[Plain-text document sources]
+ + + + + + +
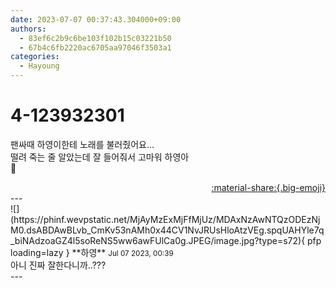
 ```yaml
---
date: 2023-07-07 00:37:43.304000+09:00
authors:
  - 83ef6c2b9c6be103f102b15c03221b50
  - 67b4c6fb2220ac6705aa97046f3503a1
categories:
  - Hayoung
---
```


# 4-123932301

<div class="post-container" markdown="1">
<div class="content-container md-sidebar__scrollwrap" markdown="1">

팬싸때 하영이한테 노래를 불러줬어요...<br>떨려 죽는 줄 알았는데 잘 들어줘서 고마워 하영아<br>💚

</div>
</div>

<div style="text-align: right;" markdown="1">
<a href="https://weverse.io/fromis9/fanpost/4-123932301" style="text-align: right;">:material-share:{.big-emoji}</a>
</div>
---

<div class="comments-container md-sidebar__scrollwrap" markdown="1">
<div class="comment" markdown="1">
<div class='id-container' markdown="1">
![](https://phinf.wevpstatic.net/MjAyMzExMjFfMjUz/MDAxNzAwNTQzODEzNjM0.dsABDAwBLvb_CmKv53nAMh0x44CV1NvJRUsHloAtzVEg.spqUAHYle7q_biNAdzoaGZ4l5soReNS5ww6awFUlCa0g.JPEG/image.jpg?type=s72){ pfp loading=lazy }
**<span class="artist">하영</span>** <small>Jul 07 2023, 00:39</small><br>
</div>
<div class='comment-body' markdown="1">
아니 진짜 잘한다니까..???
</div>
</div>
</div>
---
+ + + + + + +
What is expected:
Make a tally of the lines in this data that include the string "https", and answer with that tally alone.

Answer:
2